By the way, OP, you have very likely not seen the actual contract. It's probably something like 600 or 800 pages. I tried (unsuccessfully) to get a copy from BCBSNC. They gave one to the judge when I sued them in small claims court and it was like 3 inches thick. Even if you had it, I wonder if you'd be able to make any definitive statements about what the contract responsibilities are, as it's probably all legalese.
I'm also tempted by the health sharing ministries. BIL's wife is a member and seems to like it, but the lack of contractual obligation to pay is a pretty big risk, IMHO.
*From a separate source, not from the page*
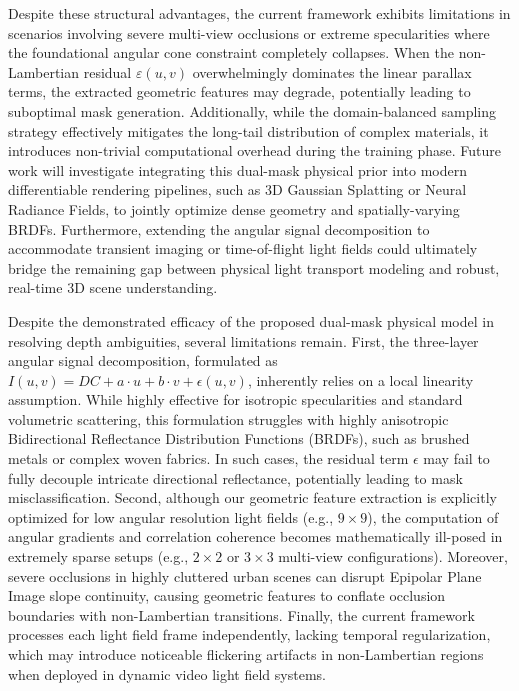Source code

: Despite these structural advantages, the current framework exhibits limitations in scenarios involving severe multi-view occlusions or extreme specularities where the foundational angular cone constraint completely collapses. When the non-Lambertian residual $\varepsilon(u,v)$ overwhelmingly dominates the linear parallax terms, the extracted geometric features may degrade, potentially leading to suboptimal mask generation. Additionally, while the domain-balanced sampling strategy effectively mitigates the long-tail distribution of complex materials, it introduces non-trivial computational overhead during the training phase. Future work will investigate integrating this dual-mask physical prior into modern differentiable rendering pipelines, such as 3D Gaussian Splatting or Neural Radiance Fields, to jointly optimize dense geometry and spatially-varying BRDFs. Furthermore, extending the angular signal decomposition to accommodate transient imaging or time-of-flight light fields could ultimately bridge the remaining gap between physical light transport modeling and robust, real-time 3D scene understanding.

Despite the demonstrated efficacy of the proposed dual-mask physical model in resolving depth ambiguities, several limitations remain. First, the three-layer angular signal decomposition, formulated as $I(u,v) = DC + a\cdot u + b\cdot v + \epsilon(u,v)$, inherently relies on a local linearity assumption. While highly effective for isotropic specularities and standard volumetric scattering, this formulation struggles with highly anisotropic Bidirectional Reflectance Distribution Functions (BRDFs), such as brushed metals or complex woven fabrics. In such cases, the residual term $\epsilon$ may fail to fully decouple intricate directional reflectance, potentially leading to mask misclassification. Second, although our geometric feature extraction is explicitly optimized for low angular resolution light fields (e.g., $9 \times 9$), the computation of angular gradients and correlation coherence becomes mathematically ill-posed in extremely sparse setups (e.g., $2 \times 2$ or $3 \times 3$ multi-view configurations). Moreover, severe occlusions in highly cluttered urban scenes can disrupt Epipolar Plane Image slope continuity, causing geometric features to conflate occlusion boundaries with non-Lambertian transitions. Finally, the current framework processes each light field frame independently, lacking temporal regularization, which may introduce noticeable flickering artifacts in non-Lambertian regions when deployed in dynamic video light field systems.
The "contract" I referred to is the Certificate of Coverage, which is something like 69 pages long. Sure seems from my experience with Fortune 500 contracts (a big part of my job prior to ER) that it's legally enforceable and pretty complete. It's stated in the CoC that they will approve "Medically Necessary" imaging. The issue here is that they attempt to redefine "Medically Necessary" to include additional things like a 6 week waiting period during which time they expect you to do a bunch of random, even more expensive than the MRI treatment on the off chance you get lucky and something works. Of course, by then, you could have spent 10X what you would have to get the MRI out of pocket. And, these random things attempted without an image to see if they will even work MAY make things worse, as the random activities are exactly that - purely random without an image to guide the healthcare provider in solving the underlying problem. So, I see it as just an intentional obstacle they throw in your way to get you to pay out of pocket vs putting it through insurance.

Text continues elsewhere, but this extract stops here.